Git as a filesystem

Previous thread: [PATCH] Added a new placeholder '%cm' for full commit message by Michal Vitecek on Friday, September 21, 2007 - 6:14 am. (12 messages)

Next thread: [PATCH] Move the paragraph specifying where the .idx and .pack files should be by Matt Kraai on Friday, September 21, 2007 - 9:43 am. (1 message)
To: <git@...>
Date: Friday, September 21, 2007 - 6:51 am

Hi!

Is it possible/feasible to use git as a filesystem?
Like having git on top of ext3.

This way I could do a gitfs-gc and there is only one
pack file sitting on the disk which is a compressed
version of the whole system.
I am not interested in a version controlled filesystem,
only in the space saving aspects.

Thanks,

Peter
-

To: Peter Stahlir <peter.stahlir@...>
Cc: <git@...>
Date: Friday, September 21, 2007 - 7:11 am

Hi,

I haven't looked at it closely, but there is a GitFS:

http://git.or.cz/gitwiki/InterfacesFrontendsAndTools#head-f354b40618742b...

(I am pointing you to the Git Wiki, so that you can find more pointers
should you not be happy with this one.)

Ciao,
Dscho

-

To: Johannes Schindelin <Johannes.Schindelin@...>
Cc: Peter Stahlir <peter.stahlir@...>, <git@...>
Date: Friday, September 21, 2007 - 10:22 am

On Fri, Sep 21, 2007 at 12:11:41PM +0100, Johannes Schindelin <Johannes.Sch=

fyi, last time i had a look at it, it did not compile with git 1.5.2.x

thanks,
- VMiklos

To: Johannes Schindelin <Johannes.Schindelin@...>
Cc: <git@...>
Date: Friday, September 21, 2007 - 7:41 am

Thank you.
This is was I was looking for. My motivation is whether it is possible
to run a system, for example Debian on a computer on top of gitfs,
and then have a huge mirror on it, for example a complete 252GB
Debian mirror as space efficient as possible.

I wonder how big a deltified Debian mirror in one pack file would be. :)

Peter
-

To: Peter Stahlir <peter.stahlir@...>
Cc: Johannes Schindelin <Johannes.Schindelin@...>, <git@...>
Date: Friday, September 21, 2007 - 9:22 am

It would be just as big as the non gitified storage on disk.

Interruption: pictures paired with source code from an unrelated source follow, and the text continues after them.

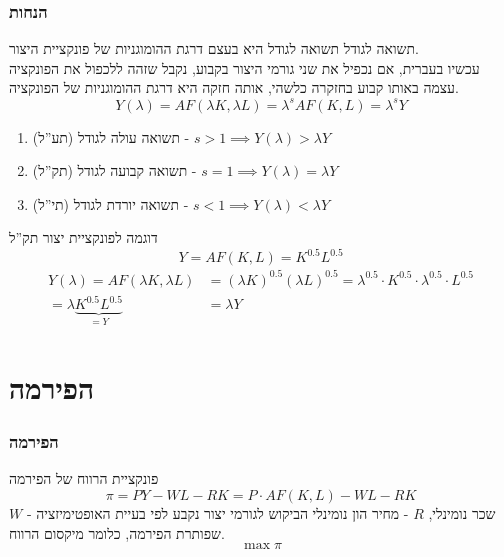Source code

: \documentclass[usenames,dvipsnames]{beamer}
\begin{document}
\begin{RTL}
\begin{frame}
    \end{frame}

    \begin{frame}[allowframebreaks]
        \frametitle{הנחות}
        \begin{block}{תשואה לגודל}
            תשואה לגודל היא בעצם דרגת ההומוגניות של פונקציית היצור. \\ 
            עכשיו בעברית, אם נכפיל את שני גורמי היצור בקבוע, נקבל שזהה ללכפול את הפונקציה עצמה באותו קבוע בחזקרה כלשהי, אותה חזקה היא דרגת ההומוגניות של הפונקציה.
            $$Y(\lambda) = AF(\lambda K, \lambda L) = \lambda^{s} AF(K,L) = \lambda^s Y $$
        \end{block}

        \begin{enumerate}
            \item תשואה עולה לגודל (תע''ל) - $s>1 \implies Y(\lambda) > \lambda Y $ 
            \item תשואה קבועה לגודל (תק''ל) - $s = 1 \implies Y(\lambda) = \lambda Y $
            \item תשואה יורדת לגודל (תי''ל) - $s<1 \implies Y(\lambda) < \lambda Y $
        \end{enumerate}
        
        \framebreak

        \begin{exampleblock}{דוגמה לפונקציית יצור תק''ל} 
            $$Y = AF(K,L) = K^{0.5} L^{0.5}$$
        \begin{align*}
            Y(\lambda) = AF(\lambda K , \lambda L ) &= (\lambda K )^{0.5} (\lambda L ) ^{0.5} = \lambda^{0.5} \cdot K ^{0.5} \cdot  \lambda ^{0.5} \cdot L ^{0.5} \\ =\lambda \underbrace{K^{0.5} L^{0.5}}_{=Y} &= \lambda Y
        \end{align*}
            
        \end{exampleblock}
    
    \end{frame}

    \section{הפירמה }
    \begin{frame}
        \frametitle{הפירמה}
        \begin{block}{פונקציית הרווח של הפירמה}
            $$\pi = PY - WL - RK = P \cdot AF(K,L) - WL - RK $$
            $W$ - שכר נומינלי, $R$ - מחיר הון נומינלי
            הביקוש לגורמי יצור נקבע לפי בעיית האופטימיזציה שפותרת הפירמה, כלומר מיקסום הרווח.
            $$\max \pi$$


\end{block}
\end{frame}
\end{RTL}
\end{document}
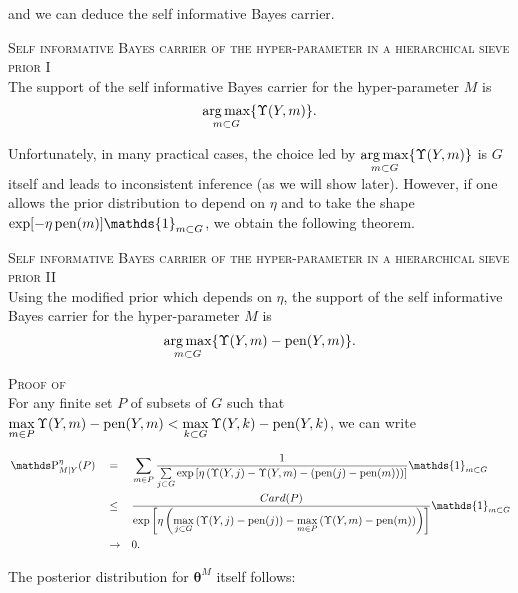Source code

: and we can deduce the self informative Bayes carrier.

\begin{lm}{\textsc{Self informative Bayes carrier of the hyper-parameter in a hierarchical sieve prior I}\\}\label{lm2.2.1}
The support of the self informative Bayes carrier for the hyper-parameter $M$ is
\[\operatorname*{arg\,max}\limits_{m \subset G} \{\Upsilon(Y, m)\}.\]
\end{lm}

Unfortunately, in many practical cases, the choice led by $\operatorname*{arg\,max}\limits_{m \subset G} \{\Upsilon(Y, m)\}$ is $G$ itself and leads to inconsistent inference (as we will show later).
However, if one allows the prior distribution to depend on $\eta$ and to take the shape $\exp[- \eta \pen(m)] \mathds{1}_{m \subset G}$, we obtain the following theorem.

\begin{thm}{\textsc{Self informative Bayes carrier of the hyper-parameter in a hierarchical sieve prior II}\\}\label{thm2.2.1}
Using the modified prior which depends on $\eta$, the support of the self informative Bayes carrier for the hyper-parameter $M$ is
\[\operatorname*{arg\,max}\limits_{m \subset G} \{\Upsilon(Y, m) - \operatorname{pen}(Y, m)\}.\]
\end{thm}

\begin{pro}{\textsc{Proof of }\\}\label{pro2.2.1}
For any finite set $P$ of subsets of $G$ such that $\max\limits_{m \in P} \Upsilon(Y, m) - \operatorname{pen}(Y, m) < \max\limits_{k \subset G} \Upsilon(Y, k) - \operatorname{pen}(Y, k)$, we can write

\begin{alignat*}{3}
& \P_{M\vert Y}^{\eta}(P) && = && \sum\limits_{m \in P} \frac{1}{\sum\limits_{j \subset G}\exp\left[\eta \left(\Upsilon(Y, j) - \Upsilon(Y, m) - \left(\pen(j) - \pen(m)\right)\right)\right]} \mathds{1}_{m \subset G}\\
& && \leq && \frac{Card(P)}{\exp\left[\eta \left(\max\limits_{j \subset G}\left(\Upsilon(Y, j) - \pen(j)\right) - \max\limits_{m \in P}\left(\Upsilon(Y, m) - \pen(m)\right)\right)\right]} \mathds{1}_{m \subset G}\\
& && \rightarrow && 0.
\end{alignat*}
\qedsymbol
\end{pro}


The posterior distribution for $\boldsymbol{\theta}^{M}$ itself follows:

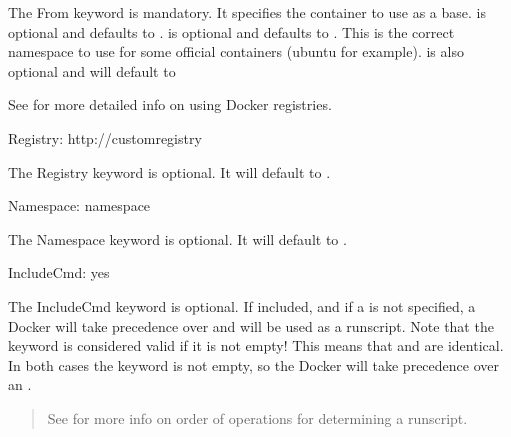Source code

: \documentclass[letterpaper,10pt,english]{sphinxmanual}
\begin{document}
The From keyword is mandatory. It specifies the container to use as a base.  is optional and defaults to .
 is optional and defaults to . This is the correct namespace to use for some official containers (ubuntu for example).
 is also optional and will default to 

See {\hyperref[\detokenize{singularity_and_docker:singularity-and-docker}]{}} for more detailed info on using Docker registries.

%
\begin{sphinxVerbatim}[commandchars=\\\{\}]
Registry: http://custom\PYGZus{}registry
\end{sphinxVerbatim}

The Registry keyword is optional. It will default to .

%
\begin{sphinxVerbatim}[commandchars=\\\{\}]
Namespace: namespace
\end{sphinxVerbatim}

The Namespace keyword is optional. It will default to .

%
\begin{sphinxVerbatim}[commandchars=\\\{\}]
IncludeCmd: yes
\end{sphinxVerbatim}

The IncludeCmd keyword is optional. If included, and if a  is not specified, a Docker  will take precedence over 
and will be used as a runscript. Note that the  keyword is considered valid if it is not empty! This means that
 and  are identical. In both cases the  keyword is not empty, so the Docker  will take precedence
over an .
\begin{quote}

See {\hyperref[\detokenize{singularity_and_docker:singularity-and-docker}]{}} for more info on order of operations for determining a runscript.
\end{quote}
\end{document}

The space saving with git comes from efficient delta storage of
_versioned_ files, i.e. multiple nearly identical versions of the same
file where the stored delta is only the small difference between the
first full version and subsequent versions. Unless you plan on storing
many different Debian versions together, you won't benefit from any
delta at all. And since Debian packages are already compressed, git
won't be able to compress them further.

So don't waste your time.

Nicolas
-

To: Nicolas Pitre <nico@...>
Cc: Johannes Schindelin <Johannes.Schindelin@...>, Peter Stahlir <peter.stahlir@...>, <git@...>
Date: Friday, September 21, 2007 - 7:33 pm

On a similar note, has anybody experimented with using git to
store maildirs or news spools? I'd imagine the quoted portions of
most message threads could be delta-compressed quite efficiently.

--
Eric Wong
-

To: Eric Wong <normalperson@...>
Cc: Nicolas Pitre <nico@...>, Peter Stahlir <peter.stahlir@...>, <git@...>
Date: Friday, September 21, 2007 - 7:42 pm

Hi,

I store all my mail in a git repository. Works beautifully. Except that
the buffers on my laptop are constantly full :-( So a simple commit takes
some waiting.

Should be no issue on normal (desktop) machines.

Ciao,
Dscho

-

To: Johannes Schindelin <Johannes.Schindelin@...>
Cc: Nicolas Pitre <nico@...>, Peter Stahlir <peter.stahlir@...>, <git@...>
Date: Friday, September 21, 2007 - 10:06 pm

D'oh. I already have maildir performance problems on my laptop.

I wonder how well only having an index and no commits (no versioning),
and manual packing with pack-objects would work. Packing could be
optimized to order objects based on the Message-Id, References, and
In-Reply-To headers, too.

--
Eric Wong
-

To: Eric Wong <normalperson@...>
Cc: Nicolas Pitre <nico@...>, Peter Stahlir <peter.stahlir@...>, <git@...>
Date: Saturday, September 22, 2007 - 8:06 am

Hi,

Umm. Regular operation is not affected, since I (add and) commit only

The most efficient way would be to have a mailer backend accessing the
database, and then not have a working directory, methinks (especially with
these amounts of mail I am juggling ATM).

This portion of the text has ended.